Applied Bionics and Biomechanics

Volume 2018, Article ID 7071647, 13 pages

https://doi.org/10.1155/2018/7071647

## Biobjective Optimization Algorithms Using Neumann Series Expansion for Engineering Design

^{1}School of Mechanical Science and Engineering, Jilin University, Changchun, China^{2}Aviation University of Air Force, Changchun, China^{3}Tianjin Aerisafety Science and Technology Co. Ltd., Tianjin, China

Correspondence should be addressed to Tianshuang Xu; nc.ude.ulj@stx

Received 5 April 2018; Revised 27 August 2018; Accepted 19 September 2018; Published 19 December 2018

Academic Editor: Jose Merodio

Copyright © 2018 Huan Guo et al. This is an open access article distributed under the Creative Commons Attribution License, which permits unrestricted use, distribution, and reproduction in any medium, provided the original work is properly cited.

#### Abstract

In this paper, two novel algorithms are designed for solving biobjective optimization engineering problems. In order to obtain the optimal solutions of the biobjective optimization problems in a fast and accurate manner, the algorithms, which have combined Newton’s method with Neumann series expansion as well as the weighted sum method, are applied to deal with two objectives, and the Pareto optimal front is achieved through adjusting weighted factors. Theoretical analysis and numerical examples demonstrate the validity and effectiveness of the proposed algorithms. Moreover, an effective biobjective optimization strategy, which is based upon the two algorithms and the surrogate model method, is developed for engineering problems. The effectiveness of the optimization strategy is proved by its application to the optimal design of the dummy head structure in the car crash experiments.

#### 1. Introduction

It is very important to research on the multiobjective optimization problems in the engineering designs.

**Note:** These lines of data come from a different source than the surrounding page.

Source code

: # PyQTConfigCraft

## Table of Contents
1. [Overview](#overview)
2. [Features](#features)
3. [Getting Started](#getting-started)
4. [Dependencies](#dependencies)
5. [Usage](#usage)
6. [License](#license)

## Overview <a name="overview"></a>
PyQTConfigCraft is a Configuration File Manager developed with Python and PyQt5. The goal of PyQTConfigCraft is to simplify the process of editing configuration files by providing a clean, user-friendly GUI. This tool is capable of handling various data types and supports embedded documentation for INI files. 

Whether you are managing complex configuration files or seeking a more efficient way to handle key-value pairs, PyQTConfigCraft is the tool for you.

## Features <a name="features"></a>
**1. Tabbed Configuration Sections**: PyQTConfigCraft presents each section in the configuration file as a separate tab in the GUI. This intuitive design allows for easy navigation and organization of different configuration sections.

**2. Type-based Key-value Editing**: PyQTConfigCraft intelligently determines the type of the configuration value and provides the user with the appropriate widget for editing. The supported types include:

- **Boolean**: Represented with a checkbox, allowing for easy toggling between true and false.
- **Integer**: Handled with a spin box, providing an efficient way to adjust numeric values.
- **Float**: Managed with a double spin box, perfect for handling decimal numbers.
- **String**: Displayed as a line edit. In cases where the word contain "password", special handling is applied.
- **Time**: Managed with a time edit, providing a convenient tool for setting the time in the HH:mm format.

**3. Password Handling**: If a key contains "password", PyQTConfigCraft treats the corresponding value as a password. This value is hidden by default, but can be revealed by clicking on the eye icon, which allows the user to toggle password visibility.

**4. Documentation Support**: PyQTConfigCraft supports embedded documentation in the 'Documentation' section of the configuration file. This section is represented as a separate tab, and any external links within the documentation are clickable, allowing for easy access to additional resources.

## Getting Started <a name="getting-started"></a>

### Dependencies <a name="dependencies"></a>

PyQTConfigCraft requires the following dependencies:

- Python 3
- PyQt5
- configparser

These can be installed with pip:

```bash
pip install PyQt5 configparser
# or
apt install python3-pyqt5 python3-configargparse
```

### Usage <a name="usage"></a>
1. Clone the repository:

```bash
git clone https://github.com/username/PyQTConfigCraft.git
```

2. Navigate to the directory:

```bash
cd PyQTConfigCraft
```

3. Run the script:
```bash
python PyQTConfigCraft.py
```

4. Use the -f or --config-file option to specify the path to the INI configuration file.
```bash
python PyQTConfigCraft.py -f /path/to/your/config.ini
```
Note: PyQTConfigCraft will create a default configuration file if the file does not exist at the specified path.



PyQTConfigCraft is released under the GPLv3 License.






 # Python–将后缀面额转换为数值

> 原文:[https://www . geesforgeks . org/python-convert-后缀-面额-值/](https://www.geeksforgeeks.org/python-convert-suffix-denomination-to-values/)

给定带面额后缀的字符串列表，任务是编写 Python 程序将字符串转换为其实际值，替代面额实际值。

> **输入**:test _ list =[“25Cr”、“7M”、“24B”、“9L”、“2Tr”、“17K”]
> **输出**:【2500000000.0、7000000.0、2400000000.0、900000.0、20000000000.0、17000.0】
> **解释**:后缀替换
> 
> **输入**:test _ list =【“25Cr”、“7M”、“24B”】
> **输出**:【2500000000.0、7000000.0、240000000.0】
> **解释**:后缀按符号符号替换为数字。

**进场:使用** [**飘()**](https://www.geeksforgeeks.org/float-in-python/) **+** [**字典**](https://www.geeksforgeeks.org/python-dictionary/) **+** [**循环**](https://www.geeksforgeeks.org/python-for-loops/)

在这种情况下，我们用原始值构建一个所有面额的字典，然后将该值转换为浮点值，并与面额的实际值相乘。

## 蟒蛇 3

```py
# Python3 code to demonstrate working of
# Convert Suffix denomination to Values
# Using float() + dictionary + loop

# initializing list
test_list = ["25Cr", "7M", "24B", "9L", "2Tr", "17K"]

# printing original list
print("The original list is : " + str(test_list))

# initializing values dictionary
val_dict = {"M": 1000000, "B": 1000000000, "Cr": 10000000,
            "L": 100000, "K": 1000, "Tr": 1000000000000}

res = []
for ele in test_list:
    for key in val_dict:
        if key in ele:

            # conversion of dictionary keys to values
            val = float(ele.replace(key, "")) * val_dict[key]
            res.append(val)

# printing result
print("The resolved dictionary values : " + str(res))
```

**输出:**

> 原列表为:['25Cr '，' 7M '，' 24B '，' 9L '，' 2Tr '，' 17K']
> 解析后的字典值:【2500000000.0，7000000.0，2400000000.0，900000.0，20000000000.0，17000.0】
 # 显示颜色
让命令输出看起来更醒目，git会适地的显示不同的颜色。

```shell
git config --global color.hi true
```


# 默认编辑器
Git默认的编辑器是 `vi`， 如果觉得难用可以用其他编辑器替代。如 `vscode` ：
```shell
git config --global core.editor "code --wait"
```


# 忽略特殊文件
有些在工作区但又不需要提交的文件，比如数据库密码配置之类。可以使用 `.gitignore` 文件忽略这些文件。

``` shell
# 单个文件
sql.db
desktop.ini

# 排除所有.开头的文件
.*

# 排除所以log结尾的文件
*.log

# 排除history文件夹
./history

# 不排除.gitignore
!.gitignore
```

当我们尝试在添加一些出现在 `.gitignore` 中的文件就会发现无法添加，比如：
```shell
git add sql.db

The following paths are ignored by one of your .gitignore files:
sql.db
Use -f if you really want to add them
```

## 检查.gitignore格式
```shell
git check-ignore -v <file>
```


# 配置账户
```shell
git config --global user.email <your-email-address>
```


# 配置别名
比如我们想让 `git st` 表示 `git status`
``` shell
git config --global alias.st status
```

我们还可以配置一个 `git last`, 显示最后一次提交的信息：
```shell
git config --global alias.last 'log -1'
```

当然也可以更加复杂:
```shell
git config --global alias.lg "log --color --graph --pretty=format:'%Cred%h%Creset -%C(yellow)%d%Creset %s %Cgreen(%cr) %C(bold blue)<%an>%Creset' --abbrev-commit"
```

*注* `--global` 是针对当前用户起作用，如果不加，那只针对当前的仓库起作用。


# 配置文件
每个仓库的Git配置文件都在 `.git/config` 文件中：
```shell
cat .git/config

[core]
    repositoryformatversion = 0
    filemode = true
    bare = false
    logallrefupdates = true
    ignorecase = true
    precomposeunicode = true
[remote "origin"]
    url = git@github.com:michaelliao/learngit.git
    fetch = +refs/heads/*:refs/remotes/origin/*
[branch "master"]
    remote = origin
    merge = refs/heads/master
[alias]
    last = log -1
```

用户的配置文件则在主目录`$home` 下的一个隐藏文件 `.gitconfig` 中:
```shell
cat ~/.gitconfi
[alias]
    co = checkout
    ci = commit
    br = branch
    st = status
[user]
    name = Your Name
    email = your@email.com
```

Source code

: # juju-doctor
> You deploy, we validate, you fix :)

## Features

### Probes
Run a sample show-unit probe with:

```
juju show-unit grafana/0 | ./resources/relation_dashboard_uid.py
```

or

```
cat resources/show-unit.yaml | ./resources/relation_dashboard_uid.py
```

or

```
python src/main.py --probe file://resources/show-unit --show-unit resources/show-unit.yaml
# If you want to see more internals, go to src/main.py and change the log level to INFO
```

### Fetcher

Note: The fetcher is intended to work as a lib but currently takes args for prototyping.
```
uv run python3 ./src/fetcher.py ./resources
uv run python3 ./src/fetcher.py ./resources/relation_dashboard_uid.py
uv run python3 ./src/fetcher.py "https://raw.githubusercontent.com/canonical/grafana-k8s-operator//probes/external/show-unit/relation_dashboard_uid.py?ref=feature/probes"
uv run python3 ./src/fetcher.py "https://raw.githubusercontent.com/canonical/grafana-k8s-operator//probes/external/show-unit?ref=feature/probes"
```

For example, the economist fuel, the maximum carrying capacity, and the lightest weight need to be considered at the same time in the design of aircraft and spacecraft [1]; the strong rigidity, lightweight, and low-order modes also need to be considered commonly in the thin-walled beam section optimization problem of the automobile body structure design [2]. According to the investigation on the dummy head under automobile impact condition, the peak of synthetic acceleration of frontal and lateral drop is the main indicators of mechanical characteristics of dummy head [3]. A bilevel optimization was carried out for the cross-sectional shape of a thin-walled car body frame constrained with static and dynamic stiffness [4]. The common coin of these engineering problems is complex mechanical structure and too much design variables always lead to the intricate solving procedure and large amount of computation with the purpose of multiple objectives meeting the best simultaneously. However, in most cases, the change of one target may cause an influence on the other ones. It is almost impossible to get a solution which can make each objective function reach the optimal value [5]. Therefore, the importance of carrying out the research of multiobjective optimization is of significance to engineering itself especially.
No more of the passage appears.